*** Given data Section Begins ***

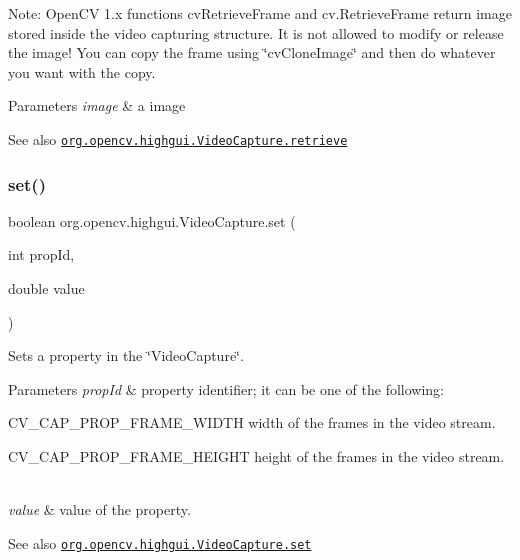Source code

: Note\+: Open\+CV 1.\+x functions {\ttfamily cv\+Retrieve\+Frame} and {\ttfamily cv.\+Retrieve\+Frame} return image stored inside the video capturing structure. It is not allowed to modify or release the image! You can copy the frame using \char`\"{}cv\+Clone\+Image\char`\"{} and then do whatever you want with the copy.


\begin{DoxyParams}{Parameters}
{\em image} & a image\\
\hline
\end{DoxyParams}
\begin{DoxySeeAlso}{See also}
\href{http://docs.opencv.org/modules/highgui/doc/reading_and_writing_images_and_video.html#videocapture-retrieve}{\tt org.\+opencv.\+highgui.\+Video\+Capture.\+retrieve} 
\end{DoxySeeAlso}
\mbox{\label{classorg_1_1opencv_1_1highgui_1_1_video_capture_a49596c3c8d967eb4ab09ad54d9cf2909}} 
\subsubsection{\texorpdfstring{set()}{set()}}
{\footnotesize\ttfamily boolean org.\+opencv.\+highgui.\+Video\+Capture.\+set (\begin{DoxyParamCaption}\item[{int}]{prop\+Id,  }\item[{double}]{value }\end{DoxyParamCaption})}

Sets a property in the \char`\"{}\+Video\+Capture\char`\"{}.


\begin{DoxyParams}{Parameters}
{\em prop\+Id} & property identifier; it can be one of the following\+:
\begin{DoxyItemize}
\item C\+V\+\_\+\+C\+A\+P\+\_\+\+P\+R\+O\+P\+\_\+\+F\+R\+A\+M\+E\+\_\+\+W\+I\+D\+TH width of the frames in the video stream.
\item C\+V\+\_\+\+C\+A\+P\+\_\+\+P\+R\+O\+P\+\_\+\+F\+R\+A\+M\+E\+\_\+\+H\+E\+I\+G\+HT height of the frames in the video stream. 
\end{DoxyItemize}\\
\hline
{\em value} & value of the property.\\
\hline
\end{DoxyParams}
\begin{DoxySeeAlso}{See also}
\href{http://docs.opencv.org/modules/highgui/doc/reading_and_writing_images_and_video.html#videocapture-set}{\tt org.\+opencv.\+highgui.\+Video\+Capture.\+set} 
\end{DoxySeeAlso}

*** Given data Section Ends ***

§ **Problem details**
Write every record out again exactly, omitting the pictures they hold.

§ **Response to this exercise**
Source code

: Note\+: Open\+CV 1.\+x functions {\ttfamily cv\+Retrieve\+Frame} and {\ttfamily cv.\+Retrieve\+Frame} return image stored inside the video capturing structure. It is not allowed to modify or release the image! You can copy the frame using \char`\"{}cv\+Clone\+Image\char`\"{} and then do whatever you want with the copy.


\begin{DoxyParams}{Parameters}
{\em image} & a image\\
\hline
\end{DoxyParams}
\begin{DoxySeeAlso}{See also}
\href{http://docs.opencv.org/modules/highgui/doc/reading_and_writing_images_and_video.html#videocapture-retrieve}{\tt org.\+opencv.\+highgui.\+Video\+Capture.\+retrieve} 
\end{DoxySeeAlso}
\mbox{\label{classorg_1_1opencv_1_1highgui_1_1_video_capture_a49596c3c8d967eb4ab09ad54d9cf2909}} 
\subsubsection{\texorpdfstring{set()}{set()}}
{\footnotesize\ttfamily boolean org.\+opencv.\+highgui.\+Video\+Capture.\+set (\begin{DoxyParamCaption}\item[{int}]{prop\+Id,  }\item[{double}]{value }\end{DoxyParamCaption})}

Sets a property in the \char`\"{}\+Video\+Capture\char`\"{}.


\begin{DoxyParams}{Parameters}
{\em prop\+Id} & property identifier; it can be one of the following\+:
\begin{DoxyItemize}
\item C\+V\+\_\+\+C\+A\+P\+\_\+\+P\+R\+O\+P\+\_\+\+F\+R\+A\+M\+E\+\_\+\+W\+I\+D\+TH width of the frames in the video stream.
\item C\+V\+\_\+\+C\+A\+P\+\_\+\+P\+R\+O\+P\+\_\+\+F\+R\+A\+M\+E\+\_\+\+H\+E\+I\+G\+HT height of the frames in the video stream. 
\end{DoxyItemize}\\
\hline
{\em value} & value of the property.\\
\hline
\end{DoxyParams}
\begin{DoxySeeAlso}{See also}
\href{http://docs.opencv.org/modules/highgui/doc/reading_and_writing_images_and_video.html#videocapture-set}{\tt org.\+opencv.\+highgui.\+Video\+Capture.\+set} 
\end{DoxySeeAlso}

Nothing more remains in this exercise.